1.首こり病(CNMS:頚性神経筋症候群)とは
前述の認知覚とトリガーポイントについて、もっと詳しく説明しましょう。
私は首のこりが様々な不定愁訴を引き起こすということを世に認知させてくれた、CNMSの発案者である松本孝嘉医師に感謝しています。
CNMSという診断名があることにより『私の症状は、首のこりが原因で起きている』と、患者様が知る機会が増えたからです。首に多くの病気の原因が潜んでいるということを西洋医学が認めたということは、多くの不定愁訴に悩んでいた患者様にとっての救いとなったことでしょう。
今までの西洋医学では画像診断がメインであり、画像に映らない“コリ”に対して語ることは、あまりありませんでした。つまり、画像に異常がなければ治療を行うことさえしてこなかったのです。このことは、慢性疼痛が増えた要因の一つではないでしょうか?

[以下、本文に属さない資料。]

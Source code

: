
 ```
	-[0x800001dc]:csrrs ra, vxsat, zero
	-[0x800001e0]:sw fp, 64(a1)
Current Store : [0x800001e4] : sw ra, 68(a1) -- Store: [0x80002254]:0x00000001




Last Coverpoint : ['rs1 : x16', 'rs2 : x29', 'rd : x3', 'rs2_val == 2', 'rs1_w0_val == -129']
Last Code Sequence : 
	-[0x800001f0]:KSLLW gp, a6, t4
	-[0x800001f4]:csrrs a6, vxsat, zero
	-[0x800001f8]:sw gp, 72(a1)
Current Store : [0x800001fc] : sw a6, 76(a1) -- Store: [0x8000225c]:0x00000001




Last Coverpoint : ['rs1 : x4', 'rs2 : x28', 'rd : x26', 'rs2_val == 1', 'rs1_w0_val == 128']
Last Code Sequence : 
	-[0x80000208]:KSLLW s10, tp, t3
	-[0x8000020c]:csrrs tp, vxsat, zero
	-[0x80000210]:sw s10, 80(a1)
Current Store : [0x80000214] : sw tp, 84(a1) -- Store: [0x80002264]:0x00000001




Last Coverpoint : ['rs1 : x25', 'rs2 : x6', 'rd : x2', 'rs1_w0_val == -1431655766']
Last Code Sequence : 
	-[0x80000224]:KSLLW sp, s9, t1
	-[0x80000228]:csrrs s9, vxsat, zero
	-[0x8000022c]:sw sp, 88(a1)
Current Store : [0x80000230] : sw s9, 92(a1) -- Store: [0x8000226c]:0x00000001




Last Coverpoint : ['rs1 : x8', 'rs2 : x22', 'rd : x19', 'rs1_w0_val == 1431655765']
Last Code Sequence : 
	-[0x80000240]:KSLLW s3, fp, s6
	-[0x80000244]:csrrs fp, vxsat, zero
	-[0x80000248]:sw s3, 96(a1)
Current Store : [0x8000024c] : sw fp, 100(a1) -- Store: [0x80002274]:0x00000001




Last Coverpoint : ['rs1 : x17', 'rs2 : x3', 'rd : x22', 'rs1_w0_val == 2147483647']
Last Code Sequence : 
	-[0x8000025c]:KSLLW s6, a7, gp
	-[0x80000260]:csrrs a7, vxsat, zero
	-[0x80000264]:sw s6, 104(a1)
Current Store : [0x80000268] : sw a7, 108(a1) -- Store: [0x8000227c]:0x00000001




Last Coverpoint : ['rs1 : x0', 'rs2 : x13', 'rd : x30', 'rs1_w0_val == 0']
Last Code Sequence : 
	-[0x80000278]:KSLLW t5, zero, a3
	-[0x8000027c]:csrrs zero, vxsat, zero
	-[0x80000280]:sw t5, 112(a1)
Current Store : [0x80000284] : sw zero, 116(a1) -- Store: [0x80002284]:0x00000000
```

対して我々鍼灸師やマッサージ師は、長期に渡ってコリが原因である沢山の不定愁訴と戦ってきました。コリを探せる、コリに鍼を打てる鍼師の技術が、今、必要とされています。効いているのかわからない電気治療や、意味もなく首をけん引する治療をする時代は終わったのです。
首には、細かい筋肉が沢山付いています。また、首には伸展、屈曲、回旋、側屈などの様々な動きがあります。伸展しながら回旋したり、側屈しながら屈曲したりと、その動きの組み合わせは様々です。

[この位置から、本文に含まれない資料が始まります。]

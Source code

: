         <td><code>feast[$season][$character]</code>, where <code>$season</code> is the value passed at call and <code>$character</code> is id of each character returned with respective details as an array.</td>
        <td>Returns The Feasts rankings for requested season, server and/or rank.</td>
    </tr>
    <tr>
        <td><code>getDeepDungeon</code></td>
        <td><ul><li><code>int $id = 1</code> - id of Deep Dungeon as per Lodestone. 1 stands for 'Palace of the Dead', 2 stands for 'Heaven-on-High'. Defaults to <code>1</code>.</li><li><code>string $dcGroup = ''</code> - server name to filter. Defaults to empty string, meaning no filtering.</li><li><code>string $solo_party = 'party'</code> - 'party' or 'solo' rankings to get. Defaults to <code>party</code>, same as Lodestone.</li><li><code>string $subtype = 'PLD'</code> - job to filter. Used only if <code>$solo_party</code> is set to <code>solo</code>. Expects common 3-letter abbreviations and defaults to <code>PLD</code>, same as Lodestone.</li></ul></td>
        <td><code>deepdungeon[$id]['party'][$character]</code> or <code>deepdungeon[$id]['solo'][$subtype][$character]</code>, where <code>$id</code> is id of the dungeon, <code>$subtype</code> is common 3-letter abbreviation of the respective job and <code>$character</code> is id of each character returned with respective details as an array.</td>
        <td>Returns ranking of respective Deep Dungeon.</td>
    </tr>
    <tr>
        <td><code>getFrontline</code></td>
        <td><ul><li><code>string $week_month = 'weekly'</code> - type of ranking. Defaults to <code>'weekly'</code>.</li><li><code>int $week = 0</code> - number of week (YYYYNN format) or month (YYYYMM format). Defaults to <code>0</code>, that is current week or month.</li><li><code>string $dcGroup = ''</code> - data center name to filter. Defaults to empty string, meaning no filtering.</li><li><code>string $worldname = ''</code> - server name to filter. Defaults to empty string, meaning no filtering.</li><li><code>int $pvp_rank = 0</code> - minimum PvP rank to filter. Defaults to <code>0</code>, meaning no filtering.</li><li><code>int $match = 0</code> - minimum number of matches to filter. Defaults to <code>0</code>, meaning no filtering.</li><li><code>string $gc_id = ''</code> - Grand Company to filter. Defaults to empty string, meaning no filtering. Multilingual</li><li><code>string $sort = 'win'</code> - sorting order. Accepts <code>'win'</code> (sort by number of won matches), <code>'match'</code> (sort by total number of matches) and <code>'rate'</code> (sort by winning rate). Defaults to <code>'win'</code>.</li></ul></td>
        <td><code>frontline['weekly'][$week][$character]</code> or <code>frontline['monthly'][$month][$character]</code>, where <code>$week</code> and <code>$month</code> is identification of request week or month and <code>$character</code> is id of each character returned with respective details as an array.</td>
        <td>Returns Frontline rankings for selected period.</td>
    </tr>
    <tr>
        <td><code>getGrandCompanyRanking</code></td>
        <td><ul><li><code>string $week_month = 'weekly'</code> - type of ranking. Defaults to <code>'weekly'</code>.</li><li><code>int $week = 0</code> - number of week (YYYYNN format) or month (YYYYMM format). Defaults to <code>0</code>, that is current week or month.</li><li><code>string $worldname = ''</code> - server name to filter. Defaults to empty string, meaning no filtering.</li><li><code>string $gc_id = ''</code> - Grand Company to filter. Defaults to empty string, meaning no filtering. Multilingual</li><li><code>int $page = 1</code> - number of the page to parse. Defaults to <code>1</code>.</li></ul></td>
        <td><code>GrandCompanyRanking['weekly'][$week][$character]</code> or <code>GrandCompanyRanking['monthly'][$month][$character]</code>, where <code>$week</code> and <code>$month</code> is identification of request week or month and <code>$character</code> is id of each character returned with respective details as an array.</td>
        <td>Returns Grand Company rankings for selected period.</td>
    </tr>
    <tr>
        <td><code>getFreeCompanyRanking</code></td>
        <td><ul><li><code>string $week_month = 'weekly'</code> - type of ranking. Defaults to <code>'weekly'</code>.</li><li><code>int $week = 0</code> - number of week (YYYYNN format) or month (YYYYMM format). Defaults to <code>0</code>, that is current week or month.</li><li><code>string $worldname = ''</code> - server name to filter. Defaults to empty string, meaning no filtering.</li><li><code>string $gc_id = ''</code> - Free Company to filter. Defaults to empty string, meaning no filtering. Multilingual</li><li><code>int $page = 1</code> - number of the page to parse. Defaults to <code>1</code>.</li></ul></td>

そして動きの組み合わせによって、筋肉の連結部には摩擦が起こります。
その筋摩擦により、その筋肉の連結部にコリが形成されます。
そうして生まれたコリが各種症状を出現させるのです。
首コリを治すには、コリができやすい場所についての知識、コリを触れる触診力、そしてそのコリに鍼を打てる技術力や骨格筋の解剖学的知識が必要なのです。
単に首をマッサージしたり、首に電気をかけたり…というだけでは、意味が無い。
首の筋を一つ一つ診ること。そして首の「○○筋のコリ」を1筋1筋触診できる技術が問われる時代なのです。
CNMS(頚性神経筋症候群)とは
●CNMS(頚性神経筋症候群)はどんな病気なのか?
頭痛やめまい、いわゆる不定愁訴が慢性的に続く「CNMS(頚性神経筋症候群)」は首の後ろにある筋肉の異常によって引き起こされる病気です。慢性疲労症候群、むち打ち症、めまい、頭痛、うつ状態、パニック症候群、ストレス症候群、自律神経失調症、更年期障害の60%が該当する疾患群で、複数の疾患を合併している場合が殆どです。頭痛や微熱、体がだるい、やる気が出ないなどの不定愁訴にも似た症状が多いために診断されるまでに時間がかかり、複数の病院で受診を繰り返す患者さんも多いのです。
確かに『私の頭痛は首のコリが原因だ』『私のうつ状態は首のコリが原因だ』とは、なかなか考えないものです。普通は頭痛症状で受診をすれば頭痛薬を処方され、うつ状態で受診すればうつ病の薬を処方されます。つまり筋肉のコリが原因で症状が出ているCNMSと気が付くまでには多くの時間を費やしており、同じ生活を繰り返していれば徐々に悪化していき、発見までが遅れてしまう病気です。
当院は鍼治療が中心の治療院なので、頭痛・うつ状態・慢性疲労症候群・パニック障害・自律神経失調症・更年期障害がなかなか治らないという多くの患者様を診させて頂いています。実際に鍼灸治療で『首や肩のコリ』を治療する事によりそれぞれの症状が改善していく様子を見ています。その様子を見ていますと、今までの症状はCNMS(頚性神経筋症候群)に因るものであったという事が実証されるのです。